Bagi banyak ibu bekerja, mencari keseimbangan antara karier, keluarga, dan pengembangan diri sering terasa seperti perihal nan susah dicapai. Alih-alih mengejar kesempurnaan, nan lebih realistis adalah merangkai semuanya secara berjenjang agar tetap melangkah beriringan.
Sebuah laporan dari University of Phoenix dan Motherly menunjukkan, keahlian nan dimiliki ibu dalam keseharian justru bisa menjadi modal krusial untuk pertumbuhan karier. Kok bisa?
Tantangan dan Peluang Karier Ibu Bekerja
Dalam praktiknya, pekerjaan, keluarga, dan pendidikan tidak selalu bisa menjadi prioritas utama di waktu nan sama. Namun, ketiganya juga tidak bisa terus-menerus dikesampingkan.
Hal ini tercermin dalam laporan Mothers Overcome More™ (M.O.M.™) nan menyoroti beragam halangan nan dihadapi ibu bekerja, sekaligus kesempatan nan sebenarnya mereka miliki.
Laporan tersebut menegaskan bahwa ibu mempunyai banyak potensi untuk berkontribusi di bumi kerja, asalkan didukung oleh:
Fleksibilitas kerja
Dukungan dari lingkungan kerja
Akses ke pengembangan keterampilan
Realita nan Dihadapi Ibu Bekerja
Masih banyak ibu bekerja nan kudu konsentrasi pada “bertahan” di tengah beragam tuntutan. Beberapa temuan dalam laporan menunjukkan:
64% ibu berpenghasilan rendah mau mengembangkan karier, tetapi merasa susah dijangkau
53% tidak mempunyai panutan karier
Tantangan utama di tempat kerja adalah penghasilan nan terbatas dan minimnya kesempatan berkembang
Padahal, di kembali itu semua, ibu mempunyai banyak keahlian nan relevan dengan bumi kerja.

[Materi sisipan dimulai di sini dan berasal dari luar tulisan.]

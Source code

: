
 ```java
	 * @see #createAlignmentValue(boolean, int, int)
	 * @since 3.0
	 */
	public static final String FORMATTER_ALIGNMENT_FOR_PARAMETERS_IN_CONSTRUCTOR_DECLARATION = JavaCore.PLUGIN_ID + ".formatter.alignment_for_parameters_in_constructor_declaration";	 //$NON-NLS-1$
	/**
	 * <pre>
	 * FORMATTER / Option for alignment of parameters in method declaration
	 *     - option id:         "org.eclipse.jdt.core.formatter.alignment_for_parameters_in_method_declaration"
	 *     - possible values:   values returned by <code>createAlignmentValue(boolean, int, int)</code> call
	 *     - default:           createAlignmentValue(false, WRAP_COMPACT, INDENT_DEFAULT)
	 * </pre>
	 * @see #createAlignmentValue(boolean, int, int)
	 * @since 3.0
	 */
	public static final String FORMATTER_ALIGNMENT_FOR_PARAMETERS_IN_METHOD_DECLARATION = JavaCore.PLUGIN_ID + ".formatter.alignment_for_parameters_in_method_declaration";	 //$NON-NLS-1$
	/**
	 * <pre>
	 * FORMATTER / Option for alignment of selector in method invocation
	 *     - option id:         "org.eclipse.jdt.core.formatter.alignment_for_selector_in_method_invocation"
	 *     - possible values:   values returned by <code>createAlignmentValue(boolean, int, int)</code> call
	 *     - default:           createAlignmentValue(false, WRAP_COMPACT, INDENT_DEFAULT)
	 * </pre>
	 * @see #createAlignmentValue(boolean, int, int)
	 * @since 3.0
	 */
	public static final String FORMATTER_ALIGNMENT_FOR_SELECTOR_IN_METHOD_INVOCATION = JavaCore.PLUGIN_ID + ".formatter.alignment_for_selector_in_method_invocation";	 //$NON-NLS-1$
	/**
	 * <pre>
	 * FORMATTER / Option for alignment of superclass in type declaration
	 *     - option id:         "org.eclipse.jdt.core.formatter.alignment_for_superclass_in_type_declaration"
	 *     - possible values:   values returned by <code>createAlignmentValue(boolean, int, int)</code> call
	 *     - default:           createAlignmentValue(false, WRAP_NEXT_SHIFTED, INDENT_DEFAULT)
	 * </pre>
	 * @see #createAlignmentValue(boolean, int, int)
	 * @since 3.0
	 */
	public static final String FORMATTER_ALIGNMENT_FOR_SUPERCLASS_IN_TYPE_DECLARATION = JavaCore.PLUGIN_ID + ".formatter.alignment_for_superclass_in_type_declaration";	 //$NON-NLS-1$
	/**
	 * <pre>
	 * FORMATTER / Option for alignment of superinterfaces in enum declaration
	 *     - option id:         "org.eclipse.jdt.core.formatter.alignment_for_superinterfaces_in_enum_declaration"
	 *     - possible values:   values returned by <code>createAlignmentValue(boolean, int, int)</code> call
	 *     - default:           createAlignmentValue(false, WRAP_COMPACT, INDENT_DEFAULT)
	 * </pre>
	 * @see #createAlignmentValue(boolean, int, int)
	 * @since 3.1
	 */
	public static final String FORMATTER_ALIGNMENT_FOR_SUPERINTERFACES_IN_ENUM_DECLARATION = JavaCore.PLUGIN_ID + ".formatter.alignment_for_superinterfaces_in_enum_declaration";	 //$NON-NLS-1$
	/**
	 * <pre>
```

Mulai dari keahlian mengatur agenda keluarga, memastikan semua melangkah tepat waktu, hingga keahlian bermusyawarah saat menghadapi beragam kebutuhan personil keluarga.
Kemampuan ini sebenarnya mencerminkan keahlian krusial seperti manajemen waktu, kepemimpinan, hingga pemahaman terhadap motivasi orang lain. Ini merupakan perihal nan sangat dibutuhkan di bumi profesional.
Peran Tempat Kerja dalam Mendukung Ibu
Salah satu argumen ibu susah mengembangkan pekerjaan adalah lantaran perihal tersebut terasa seperti “kemewahan” di tengah kesibukan sehari-hari.
Karena itu, support dari tempat kerja menjadi kunci. Laporan ini menyoroti tiga perihal utama nan bisa membantu ibu bekerja berkembang:
1. Fleksibilitas
Kemudahan untuk menyesuaikan waktu kerja, seperti izin menjemput anak alias bekerja dari rumah saat anak sakit, bisa sangat menentukan keberlanjutan karier.
2. Dukungan Individual
Peran pemimpin dan rekan kerja juga penting, misalnya dengan memahami kebutuhan orang tua alias menyesuaikan agenda kerja nan lebih ramah keluarga.
3. Pengembangan Keterampilan
Sebanyak 56% ibu berpenghasilan rendah menyebut pendidikan lanjutan alias training ahli dapat meningkatkan kesempatan pekerjaan mereka.
Ibu Bekerja Juga Bisa Berkembang
Meski tidak semua aspek bisa dikendalikan, ibu tetap dapat mengambil langkah untuk mengembangkan diri.
Dimulai dari menetapkan tujuan pekerjaan nan jelas, memperbarui keterampilan, hingga berani menunjukkan keahlian nan selama ini terasah dalam kehidupan sehari-hari.
Mencatat dan mengenali skill nan dimiliki juga bisa membantu ibu lebih percaya diri saat mencari kesempatan baru.
Selain itu, support dari komunitas—baik teman, keluarga, maupun lingkungan profesional—dapat menjadi sumber motivasi untuk terus melangkah.
Pada akhirnya, perjalanan pekerjaan ibu bekerja memang tidak selalu mudah. Namun, dengan support nan tepat dan kesadaran bakal potensi diri, kesempatan untuk berkembang tetap terbuka. Setuju, Moms?